* [WHAT NEEDS TO BE DONE]:
Output only the lines below that start at the line containing "with ὅτι / ὡς" and end at the line containing "If the main verb φοβεῖται", with both ends kept.

******

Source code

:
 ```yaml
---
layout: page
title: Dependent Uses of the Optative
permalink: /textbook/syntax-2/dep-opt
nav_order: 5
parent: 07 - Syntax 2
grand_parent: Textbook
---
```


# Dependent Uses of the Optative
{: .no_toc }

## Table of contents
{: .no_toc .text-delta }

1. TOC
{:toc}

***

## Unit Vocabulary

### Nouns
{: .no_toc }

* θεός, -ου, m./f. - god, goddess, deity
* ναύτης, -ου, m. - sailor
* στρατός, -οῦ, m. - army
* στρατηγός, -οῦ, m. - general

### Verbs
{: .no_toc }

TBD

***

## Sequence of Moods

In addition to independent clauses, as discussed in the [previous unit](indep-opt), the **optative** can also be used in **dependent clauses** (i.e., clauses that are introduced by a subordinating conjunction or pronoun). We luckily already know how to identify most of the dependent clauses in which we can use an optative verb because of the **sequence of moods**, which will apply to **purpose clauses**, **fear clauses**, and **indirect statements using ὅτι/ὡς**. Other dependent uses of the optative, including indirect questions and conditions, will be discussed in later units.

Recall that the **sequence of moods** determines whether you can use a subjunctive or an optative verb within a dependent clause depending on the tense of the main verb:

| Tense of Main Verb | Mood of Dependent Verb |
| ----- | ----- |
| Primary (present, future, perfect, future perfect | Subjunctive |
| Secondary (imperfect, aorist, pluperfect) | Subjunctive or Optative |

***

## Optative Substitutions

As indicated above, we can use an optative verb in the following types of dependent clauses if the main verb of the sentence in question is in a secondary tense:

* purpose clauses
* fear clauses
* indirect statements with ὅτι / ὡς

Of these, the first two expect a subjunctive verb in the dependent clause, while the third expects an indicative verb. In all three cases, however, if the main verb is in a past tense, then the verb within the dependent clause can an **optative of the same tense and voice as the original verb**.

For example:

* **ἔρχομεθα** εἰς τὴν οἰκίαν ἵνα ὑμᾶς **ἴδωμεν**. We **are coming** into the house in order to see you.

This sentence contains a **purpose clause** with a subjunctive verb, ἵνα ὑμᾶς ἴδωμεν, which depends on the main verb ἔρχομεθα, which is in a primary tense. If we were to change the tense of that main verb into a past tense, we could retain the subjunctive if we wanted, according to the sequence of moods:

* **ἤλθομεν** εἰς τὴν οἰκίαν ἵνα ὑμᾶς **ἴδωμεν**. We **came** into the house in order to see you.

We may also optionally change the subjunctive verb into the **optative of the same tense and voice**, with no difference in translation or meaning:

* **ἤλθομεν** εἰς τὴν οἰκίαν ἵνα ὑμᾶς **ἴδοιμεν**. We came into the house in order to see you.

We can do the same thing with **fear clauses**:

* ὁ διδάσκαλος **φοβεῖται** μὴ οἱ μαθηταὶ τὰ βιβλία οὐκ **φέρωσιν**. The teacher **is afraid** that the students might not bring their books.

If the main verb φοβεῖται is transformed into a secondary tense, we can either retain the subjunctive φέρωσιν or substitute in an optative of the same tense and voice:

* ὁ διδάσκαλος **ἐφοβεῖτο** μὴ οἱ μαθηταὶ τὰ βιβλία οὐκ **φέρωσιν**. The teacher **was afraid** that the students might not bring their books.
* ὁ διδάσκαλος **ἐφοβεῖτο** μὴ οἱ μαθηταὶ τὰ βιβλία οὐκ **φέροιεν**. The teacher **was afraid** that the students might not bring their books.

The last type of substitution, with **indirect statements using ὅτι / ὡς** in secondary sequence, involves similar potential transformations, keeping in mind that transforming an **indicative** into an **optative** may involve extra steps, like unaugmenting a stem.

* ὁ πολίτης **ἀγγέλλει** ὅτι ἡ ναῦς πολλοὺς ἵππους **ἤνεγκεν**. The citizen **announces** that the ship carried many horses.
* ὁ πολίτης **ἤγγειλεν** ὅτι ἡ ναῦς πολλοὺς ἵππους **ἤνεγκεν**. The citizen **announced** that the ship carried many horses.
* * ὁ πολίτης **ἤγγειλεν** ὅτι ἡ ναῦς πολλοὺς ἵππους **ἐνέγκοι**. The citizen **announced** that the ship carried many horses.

******

* [TASK RESULT]:
* indirect statements with ὅτι / ὡς

Of these, the first two expect a subjunctive verb in the dependent clause, while the third expects an indicative verb. In all three cases, however, if the main verb is in a past tense, then the verb within the dependent clause can an **optative of the same tense and voice as the original verb**.

For example:

* **ἔρχομεθα** εἰς τὴν οἰκίαν ἵνα ὑμᾶς **ἴδωμεν**. We **are coming** into the house in order to see you.

This sentence contains a **purpose clause** with a subjunctive verb, ἵνα ὑμᾶς ἴδωμεν, which depends on the main verb ἔρχομεθα, which is in a primary tense. If we were to change the tense of that main verb into a past tense, we could retain the subjunctive if we wanted, according to the sequence of moods:

* **ἤλθομεν** εἰς τὴν οἰκίαν ἵνα ὑμᾶς **ἴδωμεν**. We **came** into the house in order to see you.

We may also optionally change the subjunctive verb into the **optative of the same tense and voice**, with no difference in translation or meaning:

* **ἤλθομεν** εἰς τὴν οἰκίαν ἵνα ὑμᾶς **ἴδοιμεν**. We came into the house in order to see you.

We can do the same thing with **fear clauses**:

* ὁ διδάσκαλος **φοβεῖται** μὴ οἱ μαθηταὶ τὰ βιβλία οὐκ **φέρωσιν**. The teacher **is afraid** that the students might not bring their books.

If the main verb φοβεῖται is transformed into a secondary tense, we can either retain the subjunctive φέρωσιν or substitute in an optative of the same tense and voice:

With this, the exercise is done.